### TASK DETAILS
Restate the entries below word for word, leaving nothing out.

### EXERCISE MATERIAL
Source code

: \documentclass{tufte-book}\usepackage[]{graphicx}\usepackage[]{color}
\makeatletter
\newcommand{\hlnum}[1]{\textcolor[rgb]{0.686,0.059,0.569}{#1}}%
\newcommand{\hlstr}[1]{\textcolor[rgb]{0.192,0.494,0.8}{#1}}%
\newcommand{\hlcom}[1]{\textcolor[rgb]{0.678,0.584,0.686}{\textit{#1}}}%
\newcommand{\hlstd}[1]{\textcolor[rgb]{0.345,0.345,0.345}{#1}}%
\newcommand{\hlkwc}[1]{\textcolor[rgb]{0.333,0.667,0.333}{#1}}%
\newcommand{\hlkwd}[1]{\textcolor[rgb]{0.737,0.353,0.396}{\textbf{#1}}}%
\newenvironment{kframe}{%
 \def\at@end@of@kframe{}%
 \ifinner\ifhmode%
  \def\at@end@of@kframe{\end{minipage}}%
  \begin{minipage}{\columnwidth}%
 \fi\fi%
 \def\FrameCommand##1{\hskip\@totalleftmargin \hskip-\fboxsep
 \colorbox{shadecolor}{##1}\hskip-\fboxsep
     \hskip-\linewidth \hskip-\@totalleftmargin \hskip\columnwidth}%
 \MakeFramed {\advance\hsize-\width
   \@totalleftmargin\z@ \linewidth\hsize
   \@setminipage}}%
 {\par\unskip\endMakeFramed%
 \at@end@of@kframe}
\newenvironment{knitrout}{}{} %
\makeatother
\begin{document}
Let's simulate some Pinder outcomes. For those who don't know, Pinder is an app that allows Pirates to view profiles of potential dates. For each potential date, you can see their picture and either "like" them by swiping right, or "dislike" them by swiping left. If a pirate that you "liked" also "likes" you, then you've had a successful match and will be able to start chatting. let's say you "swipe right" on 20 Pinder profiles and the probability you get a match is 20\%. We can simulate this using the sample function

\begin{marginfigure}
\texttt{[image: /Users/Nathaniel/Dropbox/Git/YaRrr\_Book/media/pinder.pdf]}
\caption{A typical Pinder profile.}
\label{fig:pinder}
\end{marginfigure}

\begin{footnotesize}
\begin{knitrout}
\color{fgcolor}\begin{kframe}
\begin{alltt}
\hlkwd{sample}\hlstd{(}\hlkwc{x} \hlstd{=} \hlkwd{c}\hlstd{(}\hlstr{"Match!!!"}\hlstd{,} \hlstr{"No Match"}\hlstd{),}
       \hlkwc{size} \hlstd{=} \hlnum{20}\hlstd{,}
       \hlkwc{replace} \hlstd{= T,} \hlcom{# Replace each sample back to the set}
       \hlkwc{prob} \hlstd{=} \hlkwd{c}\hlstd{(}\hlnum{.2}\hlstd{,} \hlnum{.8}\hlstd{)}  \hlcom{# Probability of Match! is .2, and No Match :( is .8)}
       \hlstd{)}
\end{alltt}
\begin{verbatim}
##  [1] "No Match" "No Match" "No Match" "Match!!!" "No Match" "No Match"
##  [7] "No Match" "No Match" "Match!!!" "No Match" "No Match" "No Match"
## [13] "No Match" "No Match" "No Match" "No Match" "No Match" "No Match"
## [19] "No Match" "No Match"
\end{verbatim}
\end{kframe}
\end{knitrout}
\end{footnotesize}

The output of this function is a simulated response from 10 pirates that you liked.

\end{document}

### REPLY
Source code

: \documentclass{tufte-book}\usepackage[]{graphicx}\usepackage[]{color}
\makeatletter
\newcommand{\hlnum}[1]{\textcolor[rgb]{0.686,0.059,0.569}{#1}}%
\newcommand{\hlstr}[1]{\textcolor[rgb]{0.192,0.494,0.8}{#1}}%
\newcommand{\hlcom}[1]{\textcolor[rgb]{0.678,0.584,0.686}{\textit{#1}}}%
\newcommand{\hlstd}[1]{\textcolor[rgb]{0.345,0.345,0.345}{#1}}%
\newcommand{\hlkwc}[1]{\textcolor[rgb]{0.333,0.667,0.333}{#1}}%
\newcommand{\hlkwd}[1]{\textcolor[rgb]{0.737,0.353,0.396}{\textbf{#1}}}%
\newenvironment{kframe}{%
 \def\at@end@of@kframe{}%
 \ifinner\ifhmode%
  \def\at@end@of@kframe{\end{minipage}}%
  \begin{minipage}{\columnwidth}%
 \fi\fi%
 \def\FrameCommand##1{\hskip\@totalleftmargin \hskip-\fboxsep
 \colorbox{shadecolor}{##1}\hskip-\fboxsep
     \hskip-\linewidth \hskip-\@totalleftmargin \hskip\columnwidth}%
 \MakeFramed {\advance\hsize-\width
   \@totalleftmargin\z@ \linewidth\hsize
   \@setminipage}}%
 {\par\unskip\endMakeFramed%
 \at@end@of@kframe}
\newenvironment{knitrout}{}{} %
\makeatother
\begin{document}
Let's simulate some Pinder outcomes. For those who don't know, Pinder is an app that allows Pirates to view profiles of potential dates. For each potential date, you can see their picture and either "like" them by swiping right, or "dislike" them by swiping left. If a pirate that you "liked" also "likes" you, then you've had a successful match and will be able to start chatting. let's say you "swipe right" on 20 Pinder profiles and the probability you get a match is 20\%. We can simulate this using the sample function

\begin{marginfigure}
\texttt{[image: /Users/Nathaniel/Dropbox/Git/YaRrr\_Book/media/pinder.pdf]}
\caption{A typical Pinder profile.}
\label{fig:pinder}
\end{marginfigure}

\begin{footnotesize}
\begin{knitrout}
\color{fgcolor}\begin{kframe}
\begin{alltt}
\hlkwd{sample}\hlstd{(}\hlkwc{x} \hlstd{=} \hlkwd{c}\hlstd{(}\hlstr{"Match!!!"}\hlstd{,} \hlstr{"No Match"}\hlstd{),}
       \hlkwc{size} \hlstd{=} \hlnum{20}\hlstd{,}
       \hlkwc{replace} \hlstd{= T,} \hlcom{# Replace each sample back to the set}
       \hlkwc{prob} \hlstd{=} \hlkwd{c}\hlstd{(}\hlnum{.2}\hlstd{,} \hlnum{.8}\hlstd{)}  \hlcom{# Probability of Match! is .2, and No Match :( is .8)}
       \hlstd{)}
\end{alltt}
\begin{verbatim}
##  [1] "No Match" "No Match" "No Match" "Match!!!" "No Match" "No Match"
##  [7] "No Match" "No Match" "Match!!!" "No Match" "No Match" "No Match"
## [13] "No Match" "No Match" "No Match" "No Match" "No Match" "No Match"
## [19] "No Match" "No Match"
\end{verbatim}
\end{kframe}
\end{knitrout}
\end{footnotesize}

The output of this function is a simulated response from 10 pirates that you liked.

\end{document}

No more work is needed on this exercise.